Recovery for mental and physical injury must be uniform
This month, the SCC held that mental injury claims do not depend on proving a recognized psychiatric illness. This is consistent with recovery for physical injury, which, as a matter of law, is not conditioned upon a claimant adducing expert diagnostic evidence in support.
The appeal arose from a motor vehicle collision in New Westminster, BC.
The appellant suffered psychological injuries, including social changes and cognitive difficulties. His friends and family testified that his personality had changed dramatically, leading to a deterioration of his personal relationships.
The trial judge awarded $100,000 in non-pecuniary damages on the strength of their testimony.
The decision was reversed by the British Columbia Court of Appeal because the mental injury suffered was not a recognized psychiatric illness advanced by expert medical opinion.
The SCC restored the trial judge’s decision, holding that the Court has never required injured persons to prove a specific psychiatric diagnosis as a precondition to recovery for mental injury.
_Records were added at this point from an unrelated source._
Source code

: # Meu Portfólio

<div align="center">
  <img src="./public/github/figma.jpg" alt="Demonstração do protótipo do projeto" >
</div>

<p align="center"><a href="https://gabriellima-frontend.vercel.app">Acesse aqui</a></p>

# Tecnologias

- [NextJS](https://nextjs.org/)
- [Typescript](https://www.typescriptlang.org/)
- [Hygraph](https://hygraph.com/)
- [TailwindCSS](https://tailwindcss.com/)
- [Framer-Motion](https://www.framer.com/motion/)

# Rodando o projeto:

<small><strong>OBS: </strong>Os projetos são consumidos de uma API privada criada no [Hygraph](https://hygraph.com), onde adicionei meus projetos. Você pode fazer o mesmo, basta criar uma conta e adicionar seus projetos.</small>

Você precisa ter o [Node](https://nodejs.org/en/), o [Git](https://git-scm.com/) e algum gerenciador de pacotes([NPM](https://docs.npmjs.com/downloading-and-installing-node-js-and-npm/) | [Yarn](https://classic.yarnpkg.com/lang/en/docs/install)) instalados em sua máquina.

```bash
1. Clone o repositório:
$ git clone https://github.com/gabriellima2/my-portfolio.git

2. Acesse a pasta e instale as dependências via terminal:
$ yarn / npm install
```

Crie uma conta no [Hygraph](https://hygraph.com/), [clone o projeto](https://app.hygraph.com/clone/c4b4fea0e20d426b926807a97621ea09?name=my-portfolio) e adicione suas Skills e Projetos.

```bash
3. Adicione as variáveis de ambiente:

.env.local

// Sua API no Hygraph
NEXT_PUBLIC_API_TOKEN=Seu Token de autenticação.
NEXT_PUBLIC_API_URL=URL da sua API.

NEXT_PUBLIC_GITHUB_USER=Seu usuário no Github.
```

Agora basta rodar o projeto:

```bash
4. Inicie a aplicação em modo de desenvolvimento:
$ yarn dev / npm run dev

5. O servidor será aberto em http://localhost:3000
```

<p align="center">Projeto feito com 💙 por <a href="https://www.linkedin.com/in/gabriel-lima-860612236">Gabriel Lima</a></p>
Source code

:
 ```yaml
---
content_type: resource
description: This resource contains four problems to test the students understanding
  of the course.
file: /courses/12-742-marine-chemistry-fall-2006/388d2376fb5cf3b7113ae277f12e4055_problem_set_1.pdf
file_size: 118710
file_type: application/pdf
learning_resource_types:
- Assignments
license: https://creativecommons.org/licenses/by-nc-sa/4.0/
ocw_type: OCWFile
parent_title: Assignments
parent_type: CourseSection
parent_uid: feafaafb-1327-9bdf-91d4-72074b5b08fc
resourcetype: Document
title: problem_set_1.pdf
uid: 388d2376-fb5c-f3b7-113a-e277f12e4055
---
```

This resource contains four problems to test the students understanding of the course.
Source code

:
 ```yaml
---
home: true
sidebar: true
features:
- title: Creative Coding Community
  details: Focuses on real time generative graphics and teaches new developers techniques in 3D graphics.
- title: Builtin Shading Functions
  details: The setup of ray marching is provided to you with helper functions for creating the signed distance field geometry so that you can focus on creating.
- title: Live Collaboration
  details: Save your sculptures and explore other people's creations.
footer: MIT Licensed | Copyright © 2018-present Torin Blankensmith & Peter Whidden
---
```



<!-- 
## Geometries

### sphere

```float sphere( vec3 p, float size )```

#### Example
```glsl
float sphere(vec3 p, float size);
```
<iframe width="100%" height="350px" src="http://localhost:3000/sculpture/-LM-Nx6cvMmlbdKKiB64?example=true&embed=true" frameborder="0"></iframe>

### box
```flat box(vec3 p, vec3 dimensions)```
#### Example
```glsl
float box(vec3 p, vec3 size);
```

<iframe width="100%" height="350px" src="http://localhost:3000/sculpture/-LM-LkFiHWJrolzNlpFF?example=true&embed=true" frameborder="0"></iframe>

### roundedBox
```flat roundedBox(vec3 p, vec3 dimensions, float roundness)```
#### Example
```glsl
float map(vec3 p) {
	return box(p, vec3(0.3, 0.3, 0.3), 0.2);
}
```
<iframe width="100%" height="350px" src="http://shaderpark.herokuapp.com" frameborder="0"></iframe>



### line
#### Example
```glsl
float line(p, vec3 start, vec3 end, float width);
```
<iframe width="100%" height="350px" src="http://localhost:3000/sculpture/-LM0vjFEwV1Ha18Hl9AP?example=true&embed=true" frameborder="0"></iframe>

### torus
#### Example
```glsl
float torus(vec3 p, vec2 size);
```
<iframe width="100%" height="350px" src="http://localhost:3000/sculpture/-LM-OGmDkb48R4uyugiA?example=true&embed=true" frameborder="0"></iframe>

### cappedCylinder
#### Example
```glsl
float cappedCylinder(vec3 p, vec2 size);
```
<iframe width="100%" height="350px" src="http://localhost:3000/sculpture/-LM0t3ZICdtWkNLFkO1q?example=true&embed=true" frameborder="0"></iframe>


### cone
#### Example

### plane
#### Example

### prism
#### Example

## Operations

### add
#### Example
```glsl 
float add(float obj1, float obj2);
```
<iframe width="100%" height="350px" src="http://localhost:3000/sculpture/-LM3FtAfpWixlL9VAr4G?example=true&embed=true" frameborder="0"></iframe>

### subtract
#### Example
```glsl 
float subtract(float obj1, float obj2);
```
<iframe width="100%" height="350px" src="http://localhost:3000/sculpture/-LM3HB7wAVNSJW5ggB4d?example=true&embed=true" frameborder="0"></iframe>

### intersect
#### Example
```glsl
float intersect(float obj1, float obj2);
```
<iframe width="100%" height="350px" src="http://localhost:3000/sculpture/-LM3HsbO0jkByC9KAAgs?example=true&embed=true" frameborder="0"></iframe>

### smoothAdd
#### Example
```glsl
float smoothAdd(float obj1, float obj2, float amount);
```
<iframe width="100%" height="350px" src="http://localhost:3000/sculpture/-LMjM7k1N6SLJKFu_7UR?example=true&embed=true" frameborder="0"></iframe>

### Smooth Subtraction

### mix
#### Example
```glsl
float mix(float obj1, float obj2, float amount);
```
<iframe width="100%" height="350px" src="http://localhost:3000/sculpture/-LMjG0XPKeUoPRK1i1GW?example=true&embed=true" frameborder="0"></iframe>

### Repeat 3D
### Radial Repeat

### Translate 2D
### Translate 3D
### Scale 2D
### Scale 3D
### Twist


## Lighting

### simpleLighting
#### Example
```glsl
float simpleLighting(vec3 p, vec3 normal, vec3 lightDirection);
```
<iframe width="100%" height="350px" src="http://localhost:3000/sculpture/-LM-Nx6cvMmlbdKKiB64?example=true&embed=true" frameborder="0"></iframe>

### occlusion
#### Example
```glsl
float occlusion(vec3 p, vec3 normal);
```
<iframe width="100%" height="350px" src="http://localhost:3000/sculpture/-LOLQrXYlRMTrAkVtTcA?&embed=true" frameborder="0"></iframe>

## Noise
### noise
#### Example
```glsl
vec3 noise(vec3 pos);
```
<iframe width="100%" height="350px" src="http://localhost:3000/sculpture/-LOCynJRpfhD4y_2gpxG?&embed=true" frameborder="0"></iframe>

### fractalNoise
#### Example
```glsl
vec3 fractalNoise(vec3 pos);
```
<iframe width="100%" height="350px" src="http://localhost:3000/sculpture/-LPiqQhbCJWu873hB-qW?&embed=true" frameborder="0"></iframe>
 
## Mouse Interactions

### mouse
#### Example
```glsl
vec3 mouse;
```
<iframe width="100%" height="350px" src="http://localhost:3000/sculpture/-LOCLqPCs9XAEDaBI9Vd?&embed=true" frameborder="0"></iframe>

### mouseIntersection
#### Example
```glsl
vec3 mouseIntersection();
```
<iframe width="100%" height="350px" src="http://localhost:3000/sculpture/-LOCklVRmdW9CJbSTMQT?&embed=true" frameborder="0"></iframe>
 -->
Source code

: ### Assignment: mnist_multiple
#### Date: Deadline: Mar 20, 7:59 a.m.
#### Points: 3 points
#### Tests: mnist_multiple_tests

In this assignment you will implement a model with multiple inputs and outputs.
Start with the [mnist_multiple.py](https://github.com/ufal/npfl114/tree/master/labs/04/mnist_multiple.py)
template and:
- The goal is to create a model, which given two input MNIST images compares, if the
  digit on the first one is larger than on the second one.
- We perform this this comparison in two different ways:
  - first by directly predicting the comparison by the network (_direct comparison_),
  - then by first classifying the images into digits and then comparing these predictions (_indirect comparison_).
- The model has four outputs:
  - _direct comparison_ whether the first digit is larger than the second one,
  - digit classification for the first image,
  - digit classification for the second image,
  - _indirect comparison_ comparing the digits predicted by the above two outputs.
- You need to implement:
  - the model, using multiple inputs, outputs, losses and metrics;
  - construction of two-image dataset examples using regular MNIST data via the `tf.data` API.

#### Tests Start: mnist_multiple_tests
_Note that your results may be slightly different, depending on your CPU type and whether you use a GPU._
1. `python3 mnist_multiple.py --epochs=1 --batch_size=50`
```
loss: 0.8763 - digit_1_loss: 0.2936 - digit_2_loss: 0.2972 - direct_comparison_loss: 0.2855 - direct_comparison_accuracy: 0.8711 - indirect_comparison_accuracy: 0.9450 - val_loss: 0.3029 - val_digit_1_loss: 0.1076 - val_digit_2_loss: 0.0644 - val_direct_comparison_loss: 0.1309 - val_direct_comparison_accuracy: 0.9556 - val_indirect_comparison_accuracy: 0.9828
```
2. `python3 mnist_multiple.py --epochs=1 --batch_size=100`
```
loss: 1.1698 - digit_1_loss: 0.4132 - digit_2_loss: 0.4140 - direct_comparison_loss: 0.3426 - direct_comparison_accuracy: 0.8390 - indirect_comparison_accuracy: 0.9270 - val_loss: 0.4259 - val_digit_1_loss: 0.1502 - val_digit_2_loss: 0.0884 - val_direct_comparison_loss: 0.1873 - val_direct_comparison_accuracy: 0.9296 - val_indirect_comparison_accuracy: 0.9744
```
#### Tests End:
It held that such mechanisms designed to restrict damages for mental injury are premised upon dubious perceptions of psychiatry and of mental illness in general.
It is the symptom, rather than the label found in Diagnostic and Statistical Manual of Mental Disorders (“DSM”), that form the substance in claims of mental injury. No necessary relationship exists between reasonably foreseeable mental injury and a diagnostic classification scheme.
The required components of a negligence claim — whether for physical or mental personal injury — remain robust barriers to trivial suits.